The Watts Rams’ Junior Pee Wee and 12U teams competed in the Pop Warner Southern California Conference Championships at Sofi Stadium on Thursday. This is the first youth sports organization to compete at the five-billion-dollar stadium.
Both teams battled and fell short to the Palos Verdes Mavericks. Despite their losses, the Rams players were elated to compete at Sofi.
“It’s a really good thing to go to the championship,” Rams 12U running back Ikeem Crawford said. “Most kids don’t go and I’m really happy, win or lose.”
Zarren Thompson founded the Watts Rams to ease tensions between the LAPD and civilians and prevent youth from turning to crime. He noted how competing at Sofi “will take them a long way.”
“They could be playing here one day in about 10 years,” Thompson said. “It’s priceless, you can’t even pay for something like this.”
Los Angeles Rams mascot Rampage hyped up the Watts Rams from the sidelines. The Junior Pee Wee student-athletes were dedicated to participating in two-hour practice sessions for three days a week, according to their head coach Robert Garcia.
“It means everything, it’s special,” he said. “It’s good to see the kids happy and it’s like a dream for me, I’ve been coaching for seven years.”
With the help of the Los Angeles Rams, the Watts Rams have the resources for their after school program and tutoring sessions. This aided the coaches in promoting one of their primary tenets: academics is a top priority.
“When I first came to the Watts Rams, I was failing in school,” Rams Junior Pee Wee player Kemarion Lamay said. “But now, I’m doing better in school.”

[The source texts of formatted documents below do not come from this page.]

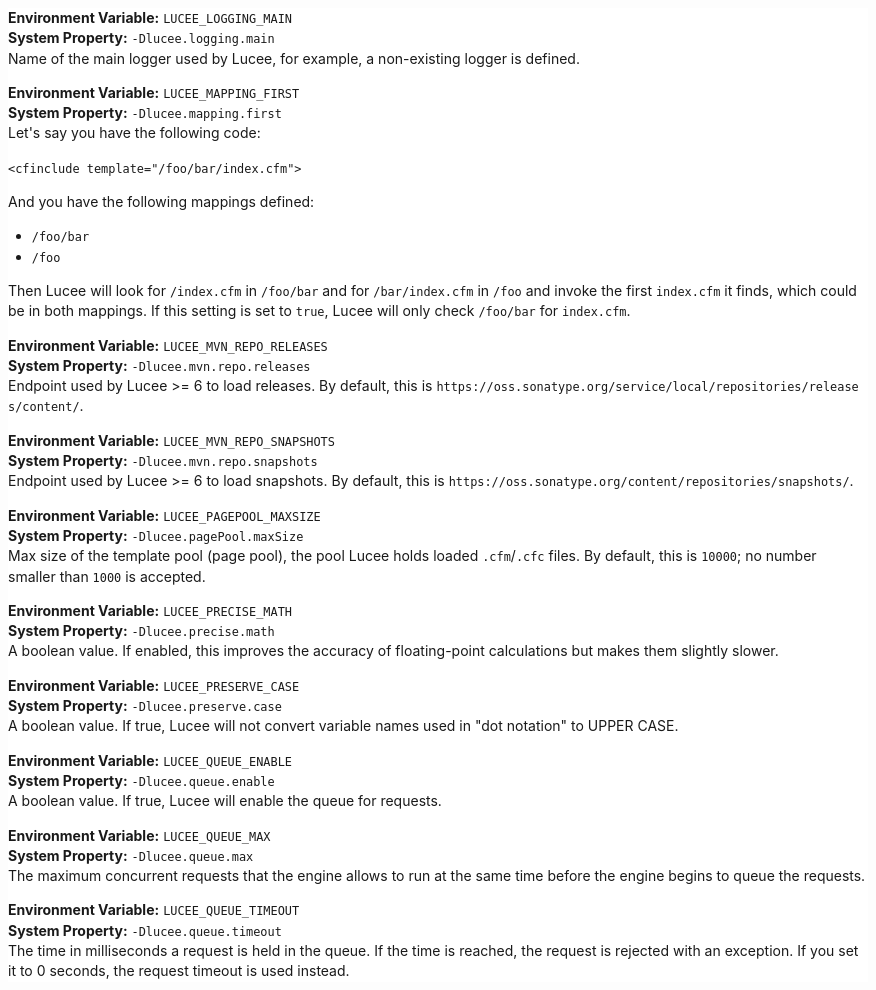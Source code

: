 **Environment Variable:** `LUCEE_LOGGING_MAIN`  
**System Property:** `-Dlucee.logging.main`  
Name of the main logger used by Lucee, for example, a non-existing logger is defined.

**Environment Variable:** `LUCEE_MAPPING_FIRST`  
**System Property:** `-Dlucee.mapping.first`  
Let's say you have the following code:

```lucee
<cfinclude template="/foo/bar/index.cfm">
```

And you have the following mappings defined:

- `/foo/bar`
- `/foo`

Then Lucee will look for `/index.cfm` in `/foo/bar` and for `/bar/index.cfm` in `/foo` and invoke the first `index.cfm` it finds, which could be in both mappings. If this setting is set to `true`, Lucee will only check `/foo/bar` for `index.cfm`.

**Environment Variable:** `LUCEE_MVN_REPO_RELEASES`  
**System Property:** `-Dlucee.mvn.repo.releases`  
Endpoint used by Lucee >= 6 to load releases. By default, this is `https://oss.sonatype.org/service/local/repositories/releases/content/`.

**Environment Variable:** `LUCEE_MVN_REPO_SNAPSHOTS`  
**System Property:** `-Dlucee.mvn.repo.snapshots`  
Endpoint used by Lucee >= 6 to load snapshots. By default, this is `https://oss.sonatype.org/content/repositories/snapshots/`.

**Environment Variable:** `LUCEE_PAGEPOOL_MAXSIZE`  
**System Property:** `-Dlucee.pagePool.maxSize`  
Max size of the template pool (page pool), the pool Lucee holds loaded `.cfm`/`.cfc` files. By default, this is `10000`; no number smaller than `1000` is accepted.

**Environment Variable:** `LUCEE_PRECISE_MATH`  
**System Property:** `-Dlucee.precise.math`  
A boolean value. If enabled, this improves the accuracy of floating-point calculations but makes them slightly slower.

**Environment Variable:** `LUCEE_PRESERVE_CASE`  
**System Property:** `-Dlucee.preserve.case`  
A boolean value. If true, Lucee will not convert variable names used in "dot notation" to UPPER CASE.

**Environment Variable:** `LUCEE_QUEUE_ENABLE`  
**System Property:** `-Dlucee.queue.enable`  
A boolean value. If true, Lucee will enable the queue for requests.

**Environment Variable:** `LUCEE_QUEUE_MAX`  
**System Property:** `-Dlucee.queue.max`  
The maximum concurrent requests that the engine allows to run at the same time before the engine begins to queue the requests.

**Environment Variable:** `LUCEE_QUEUE_TIMEOUT`  
**System Property:** `-Dlucee.queue.timeout`  
The time in milliseconds a request is held in the queue. If the time is reached, the request is rejected with an exception. If you set it to 0 seconds, the request timeout is used instead.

For Zamone Magee,12, the Watts Rams helped him improve his conditioning. He noted how the team maintained good habits during their season.
“We stayed disciplined, we worked hard, and we focused on our games,” he said. “Most of all, we had fun.”
Giving the youth an opportunity to compete at Sofi shows them there is no limit to their possibilities when they work hard.
“Coming off of COVID, we thought it was the best possible way to highlight the kids and them getting back to football,” said Southern California Conference Youth Football executive commissioner Scottie Strong. “We’re trying to save football in the west side of L.A.,”
The coaches on the Watts Rams are LAPD officers. Eddy Limon, who is the officer in charge of the Pueblo Del Rio Apartment Housing attended to support two of his officers who are offensive and defensive coaches. He mentioned how eight young residents of the Pueblos play for the Watts Rams.
“It’s a great program,” Limon said. “It keeps the kids busy, creates a relationship with the officers and then it also brings the families out to get to know us too.”
When the Watts Rams was in its nascent stages, LAPD deputy chief Emada Tingirides urged officers to invite the youth to come compete, even when parents were apprehensive about trusting the police.
“Almost ten years later, we have three teams,” Tingirides said. “We built up trust between law enforcement and the community, we have kids from different parts of Watts playing on one team.”
Although the Watts Rams lost, they are still in contention to compete in the 2021 Pop Warner Super Bowl that will take place from December 4-11.
“If you win the regionals, you get to go to the Super Bowl in Orlando,” said the Pop Warner football west region regional director Paul Watkins. “You’re the crème of the crop when you get there.”